§ Task brief
Look at the data below and print exactly the lines from its first line through the line with "(V в. до н.~э.)"; the pictures stay out of the copy.

§ Record excerpts
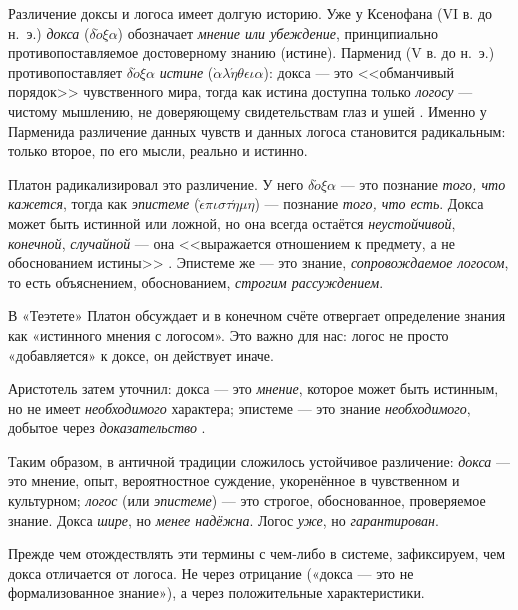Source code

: \documentclass[12pt,a4paper]{article}
\begin{document}
Различение доксы и логоса имеет долгую историю. Уже у Ксенофана (VI в. до н.~э.) \emph{докса} ($\delta\acute{o}\xi\alpha$)
обозначает \emph{мнение или убеждение}, принципиально противопоставляемое достоверному знанию (истине). Парменид (V в. до н.~э.)
противопоставляет $\delta\acute{o}\xi\alpha$ \emph{истине} ($\grave{\alpha}\lambda\acute{\eta}\theta\epsilon\iota\alpha$):
докса --- это <<обманчивый порядок>> чувственного мира, тогда как истина доступна только \emph{логосу} --- чистому мышлению,
не доверяющему свидетельствам глаз и ушей \cite{diels}. Именно у Парменида различение данных чувств и данных логоса становится
радикальным: только второе, по его мысли, реально и истинно.

Платон радикализировал это различение. У него $\delta\acute{o}\xi\alpha$ --- это
познание \emph{того, что кажется}, тогда как \emph{эпистеме}
($\grave{\epsilon}\pi\iota\sigma\tau\acute{\eta}\mu\eta$) --- познание \emph{того,
что есть}. Докса может быть истинной или ложной, но она всегда остаётся
\emph{неустойчивой}, \emph{конечной}, \emph{случайной} --- она <<выражается
отношением к предмету, а не обоснованием истины>> \cite{plato}. Эпистеме же --- это
знание, \emph{сопровождаемое логосом}, то есть объяснением, обоснованием,
\emph{строгим рассуждением}.

В «Теэтете» Платон обсуждает и в конечном счёте отвергает определение знания как
«истинного мнения с логосом». Это важно для нас: логос не просто «добавляется»
к доксе, он действует иначе.

Аристотель затем уточнил: докса --- это \emph{мнение}, которое может быть
истинным, но не имеет \emph{необходимого} характера; эпистеме --- это знание
\emph{необходимого}, добытое через \emph{доказательство} \cite{aristotle}.

Таким образом, в античной традиции сложилось устойчивое различение: \emph{докса} ---
это мнение, опыт, вероятностное суждение, укоренённое в чувственном и культурном;
\emph{логос} (или \emph{эпистеме}) --- это строгое, обоснованное, проверяемое
знание. Докса \emph{шире}, но \emph{менее надёжна}. Логос \emph{уже}, но
\emph{гарантирован}.

Прежде чем отождествлять эти термины с чем-либо в системе, зафиксируем, чем докса
отличается от логоса. Не через отрицание («докса --- это не формализованное знание»),
а через положительные характеристики.
\end{document}
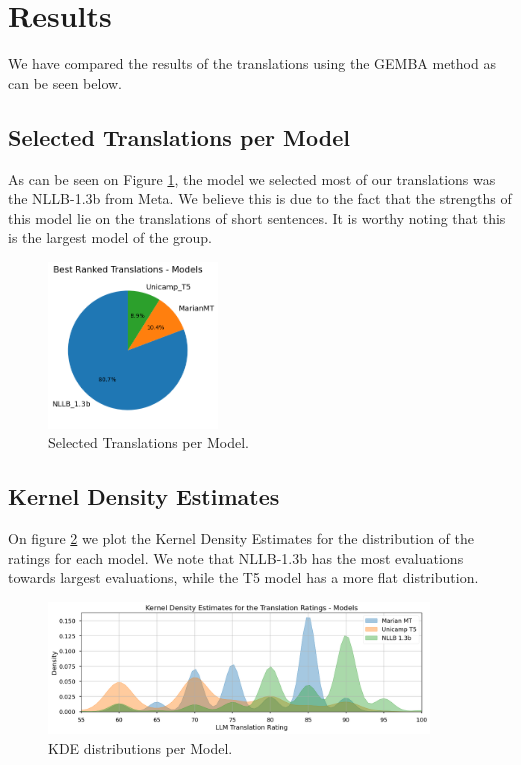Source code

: \documentclass{article}
\begin{document}
\section{Results}

We have compared the results of the translations using the GEMBA method as can be seen below.

\subsection{Selected Translations per Model}

As can be seen on Figure \ref{fig:pie}, the model we selected most of our
translations was the NLLB-1.3b from Meta. We believe this is due to the fact
that the strengths of this model lie on the translations of short sentences. It
is worthy noting that this is the largest model of the group.

\begin{figure}[htbp]
    \centering
    \includegraphics[width=0.4\textwidth]{figures/pie-chart.png}
    \caption{\label{fig:pie}Selected Translations per Model.}
\end{figure}
\FloatBarrier

\subsection{Kernel Density Estimates}

On figure \ref{fig:kde} we plot the Kernel Density Estimates for the
distribution of the ratings for each model. We note that NLLB-1.3b has the most
evaluations towards largest evaluations, while the T5 model has a more flat
distribution.

\begin{figure}[htbp]
    \centering
    \includegraphics[width=0.9\textwidth]{figures/kde.png}
    \caption{\label{fig:kde}KDE distributions per Model.}
\end{figure}
\FloatBarrier
\end{document}
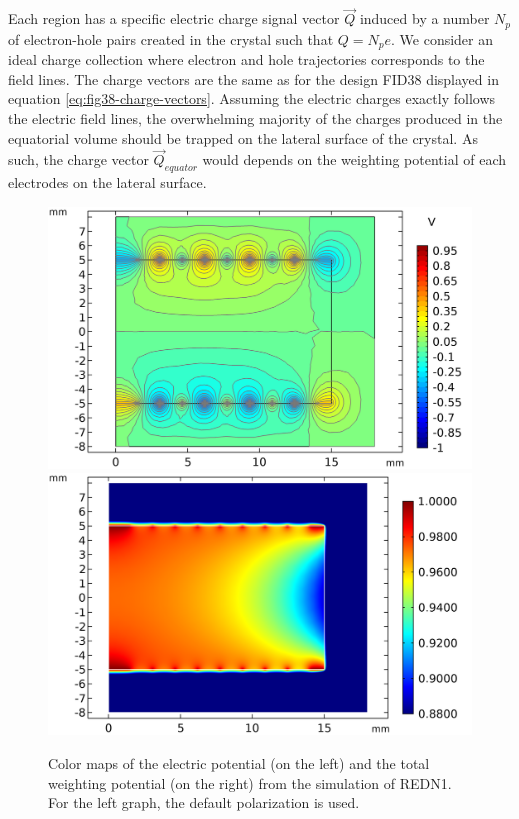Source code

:Each region has a specific electric charge signal vector $\vec{Q}$ induced by a number $N_p$ of electron-hole pairs created in the crystal such that $Q = N_p e$. We consider an ideal charge collection where electron and hole trajectories corresponds to the field lines. The charge vectors are the same as for the design FID38 displayed in equation \ref{eq:fig38-charge-vectors}.
Assuming the electric charges exactly follows the electric field lines, the overwhelming majority of the charges produced in the equatorial volume should be trapped on the lateral surface of the crystal. As such, the charge vector $\vec{Q}_{equator}$ would depends on the weighting potential of each electrodes on the lateral surface.

\begin{figure}
\centering
\includegraphics[scale=0.5]{Figures/ElectrodesExperimental/potential_redn1.png}
\includegraphics[scale=0.5]{Figures/ElectrodesExperimental/twp_redn1.png}
\caption{Color maps of the electric potential (on the left) and the total weighting potential (on the right) from the simulation of REDN1. For the left graph, the default polarization is used.}
\label{fig:redn1-potential-twp}
\end{figure}

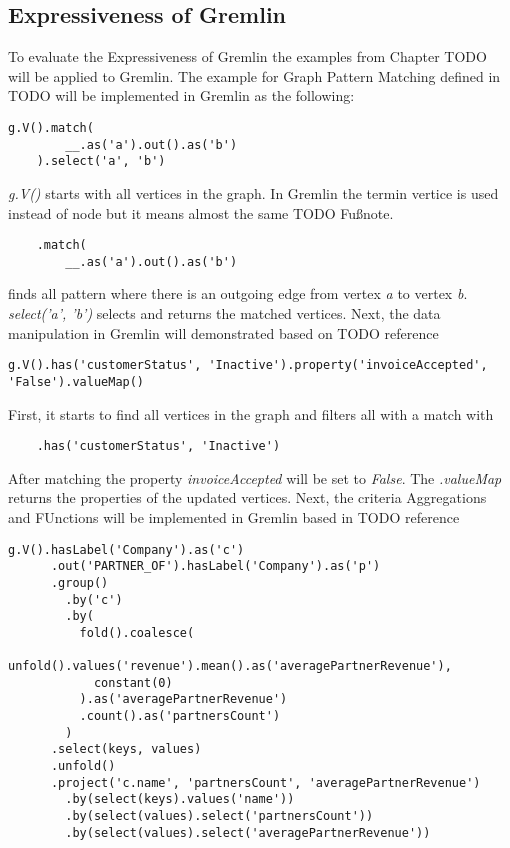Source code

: \subsection{Expressiveness of Gremlin}
\label{subsec:different_query_languages_for_graph_databases:gremlin:expressiveness}
To evaluate the Expressiveness of Gremlin the examples from Chapter TODO will be 
applied to Gremlin.
The example for Graph Pattern Matching defined in TODO will be implemented in Gremlin as the following:
\begin{lstlisting}[caption={Graph Pattern Matching in Gremlin}, label={lst:simpleGPMGremlin}]
	g.V().match(
		__.as('a').out().as('b')
	).select('a', 'b')
\end{lstlisting}
\textit{g.V()} starts with all vertices in the graph. In Gremlin the termin vertice is used
instead of node but it means almost the same TODO Fußnote.
\begin{lstlisting}
	.match(
		__.as('a').out().as('b')
\end{lstlisting}
finds all pattern where there is an outgoing edge
from vertex \textit{a} to vertex \textit{b}.
\textit{select('a', 'b')} selects and returns the matched vertices.
Next, the data manipulation in Gremlin will demonstrated based on TODO reference 
\begin{lstlisting}[caption={Updating Vertex Properties in Gremlin}, label={lst:updateGremlin}]
	g.V().has('customerStatus', 'Inactive').property('invoiceAccepted', 'False').valueMap()
\end{lstlisting}
First, it starts to find all vertices in the graph and filters all with a match with
\begin{lstlisting}
	.has('customerStatus', 'Inactive')
\end{lstlisting}
After matching the property \textit{invoiceAccepted} will be set to \textit{False}.
The \textit{.valueMap} returns the properties of the updated vertices.
Next, the criteria Aggregations and FUnctions will be implemented in Gremlin based in TODO reference
\begin{lstlisting}[caption={Aggregation and Functions in Gremlin with Company Nodes}, label={lst:companyAggregationFunctionsGremlin}]
	g.V().hasLabel('Company').as('c')
	  .out('PARTNER_OF').hasLabel('Company').as('p')
	  .group()
	    .by('c')
	    .by(
	      fold().coalesce(
	        unfold().values('revenue').mean().as('averagePartnerRevenue'),
	        constant(0)
	      ).as('averagePartnerRevenue')
	      .count().as('partnersCount')
	    )
	  .select(keys, values)
	  .unfold()
	  .project('c.name', 'partnersCount', 'averagePartnerRevenue')
	    .by(select(keys).values('name'))
	    .by(select(values).select('partnersCount'))
	    .by(select(values).select('averagePartnerRevenue'))
\end{lstlisting}
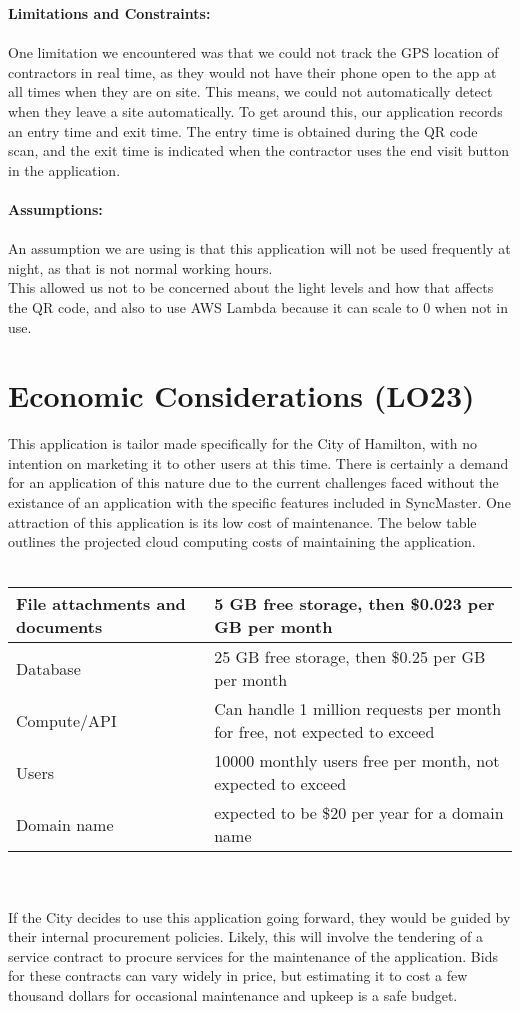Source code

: \documentclass{article}
\begin{document}
\textbf{Limitations and Constraints:}\\
\\
One limitation we encountered was that we could not track the GPS location of contractors in real time, as they would not have
their phone open to the app at all times when they are on site. This means, we could not automatically detect when they leave a 
site automatically. To get around this, our application records an entry time and exit time. The entry time is obtained during
the QR code scan, and the exit time is indicated when the contractor uses the end visit button in the application.\\
\\
\textbf{Assumptions:}\\
\\
An assumption we are using is that this application will not be used frequently at night, as that is not normal working hours.\\
This allowed us not to be concerned about the light levels and how that affects the QR code, and also to use AWS Lambda because
it can scale to 0 when not in use.
\section{Economic Considerations (LO23)}
This application is tailor made specifically for the City of Hamilton, with no intention on marketing it to
other users at this time. There is certainly a demand for an application of this nature due to 
the current challenges faced without the existance of an application with the specific features
included in SyncMaster. One attraction of this application is its low cost of maintenance. The below table outlines the projected
cloud computing costs of maintaining the application.\\
\\
\begin{tabular}{|m{5cm}|m{5cm}|}
  \hline
  File attachments and documents & 5 GB free storage, then \$0.023 per GB per month\\
  \hline
  Database & 25 GB free storage, then \$0.25 per GB per month\\
  \hline
  Compute/API & Can handle 1 million requests per month for free, not expected to exceed\\
  \hline
  Users & 10000 monthly users free per month, not expected to exceed\\
  \hline
  Domain name & expected to be \$20 per year for a domain name\\
  \hline
\end{tabular}
\\
\\
If the City decides to use this application going forward, they would be guided by their internal procurement policies. Likely, this will involve the
tendering of a service contract to procure services for the maintenance of the application. Bids for these contracts can vary 
widely in price, but estimating it to cost a few thousand dollars for occasional maintenance and upkeep is a safe budget.
\end{document}
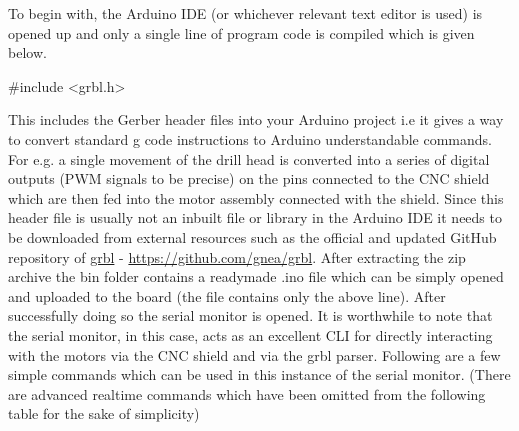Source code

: To begin with, the Arduino IDE (or whichever relevant text editor is used) is opened up and only a single line of program code is compiled which is given below.

 {\selectfont \#include <grbl.h>}

This includes the Gerber header files into your Arduino project i.e it gives a way to convert standard g code instructions to Arduino understandable commands. For e.g. a single movement of the drill head is converted into a series of digital outputs (PWM signals to be precise) on the pins connected to the CNC shield which are then fed into the motor assembly connected with the shield. Since this header file is usually not an inbuilt file or library in the Arduino IDE it needs to be downloaded from external resources such as the official and updated GitHub repository of \href{https://github.com/gnea/grbl}{grbl} - \url{https://github.com/gnea/grbl}. After extracting the zip archive the bin folder contains a readymade .ino file which can be simply opened and uploaded to the board (the file contains only the above line). After successfully doing so the serial monitor is opened. It is worthwhile to note that the serial monitor, in this case, acts as an excellent CLI for directly interacting with the motors via the CNC shield and via the grbl parser. Following are a few simple commands which can be used in this instance of the serial monitor. (There are advanced realtime commands which have been omitted from the following table for the sake of simplicity) \par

§ Output of the task
Source code

: \documentclass[12pt,a4paper]{article}
\begin{document}
Различение доксы и логоса имеет долгую историю. Уже у Ксенофана (VI в. до н.~э.) \emph{докса} ($\delta\acute{o}\xi\alpha$)
обозначает \emph{мнение или убеждение}, принципиально противопоставляемое достоверному знанию (истине). Парменид (V в. до н.~э.)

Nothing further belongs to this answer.